The rule also iterates specific safeguards against driver harassment via ELDs as well as hardware specs and details about the required supporting documentations that each truck driver must continue to keep even after the mandate is in place. It is estimated by the FMCSA that this new regulation will save the trucking industry approximately $1 billion each year, almost exclusively thanks to the time and money saved not having to do paperwork anymore. The administration also believes it will make truck driving safer for everyone involved.
The specific details of the ELD mandate require that all truck drivers operating a vehicle dated 2000 or newer keep records of duty status. This does not apply to drivers who keep records of duty status in eight or fewer out of every 30 working days, drivers who operate in a drive-away and tow-away capacity, or any truck driver operating a vehicle with a model year older than the year 2000. ELD devices must be installed and in use no later than December 16, 2017.
ELDs meeting the minimum standards mandated in the new rule will not be used to track a driver or vehicle in real-time, nor will they be required to include driver-carrier communication capabilities. They must, however, be capable of automatically recording the date, time, location information, number of engine hours, vehicle miles and identification of the driver using the device. Additionally, each ELD must sync with the engine of its vehicle to capture engine on and off time.
Compliant devices must also be capable of transferring data on-demand during any roadside inspections. Lastly, the rule requires that ELDs “present a graph grid of a driver’s daily duty status changes,” either on the actual units themselves or in printouts.
While drivers using ELDs will no longer be required to maintain paper logs, they must still maintain a maximum of eight supporting documents (either paper or electronic) for every 24-hour period that involves on-duty time. These supporting documents must be submitted to the truck driving carrier within 13 days of their receipt, and carriers must retain them, along with duty status records, for a period of six months.
Supporting documentation includes:
- Bills of lading
- Documents showing trip origin and destination
- Dispatch records
- Trip records (or similar)
- Expense receipts
- Electronic mobile communication records sent via fleet management systems
- Payroll records
- Settlement sheets (or similar documents showing what/how a truck driver was paid)

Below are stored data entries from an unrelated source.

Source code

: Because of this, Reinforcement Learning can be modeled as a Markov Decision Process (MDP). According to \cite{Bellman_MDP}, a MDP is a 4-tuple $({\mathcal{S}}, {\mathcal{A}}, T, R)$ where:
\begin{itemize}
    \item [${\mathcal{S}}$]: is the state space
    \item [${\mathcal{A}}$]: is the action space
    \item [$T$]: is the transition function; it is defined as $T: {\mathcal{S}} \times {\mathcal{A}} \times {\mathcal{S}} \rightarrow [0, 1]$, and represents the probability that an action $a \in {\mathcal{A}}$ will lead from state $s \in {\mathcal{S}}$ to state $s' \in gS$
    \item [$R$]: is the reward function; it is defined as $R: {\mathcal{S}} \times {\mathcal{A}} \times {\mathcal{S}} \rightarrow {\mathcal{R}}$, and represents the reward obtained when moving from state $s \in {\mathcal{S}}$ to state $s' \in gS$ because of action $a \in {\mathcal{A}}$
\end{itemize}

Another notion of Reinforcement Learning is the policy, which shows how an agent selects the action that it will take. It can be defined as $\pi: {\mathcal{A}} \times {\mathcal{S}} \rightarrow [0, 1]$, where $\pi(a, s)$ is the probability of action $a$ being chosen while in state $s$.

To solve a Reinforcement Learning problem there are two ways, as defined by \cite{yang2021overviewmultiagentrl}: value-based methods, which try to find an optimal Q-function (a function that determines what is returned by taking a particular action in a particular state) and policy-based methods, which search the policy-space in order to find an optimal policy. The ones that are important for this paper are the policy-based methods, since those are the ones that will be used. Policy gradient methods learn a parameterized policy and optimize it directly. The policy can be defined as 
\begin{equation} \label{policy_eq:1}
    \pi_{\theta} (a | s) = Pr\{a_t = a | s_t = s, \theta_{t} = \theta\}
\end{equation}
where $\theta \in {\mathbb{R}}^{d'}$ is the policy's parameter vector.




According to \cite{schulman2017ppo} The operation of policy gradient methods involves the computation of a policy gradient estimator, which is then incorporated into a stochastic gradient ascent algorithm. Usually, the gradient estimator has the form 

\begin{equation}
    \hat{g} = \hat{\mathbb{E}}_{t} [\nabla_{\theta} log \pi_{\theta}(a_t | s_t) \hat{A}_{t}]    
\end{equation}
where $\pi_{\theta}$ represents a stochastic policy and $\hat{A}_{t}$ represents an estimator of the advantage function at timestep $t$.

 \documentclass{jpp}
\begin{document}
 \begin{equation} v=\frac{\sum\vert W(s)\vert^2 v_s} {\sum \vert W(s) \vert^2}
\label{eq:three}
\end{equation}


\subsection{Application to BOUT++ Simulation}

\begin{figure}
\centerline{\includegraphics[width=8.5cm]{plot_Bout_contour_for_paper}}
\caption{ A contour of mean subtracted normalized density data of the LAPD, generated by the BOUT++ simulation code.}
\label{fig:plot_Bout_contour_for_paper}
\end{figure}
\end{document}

Protection Against Driver Harassment
A similar mandate slated for a 2012 implementation was tossed out of court due to its lack of protection against the potential use of the devices to harass drivers. As a result, the FMCSA’s new rule specifies that it is illegal for truck driving carriers to use the devices in this manner. It specifically addresses any action against a truck driver that a carrier “knew or should have known” would have interrupted the driver’s off-duty time. Punishment for such an offense includes hefty fines. There is a system in place that drivers can use to report abuse of this rule.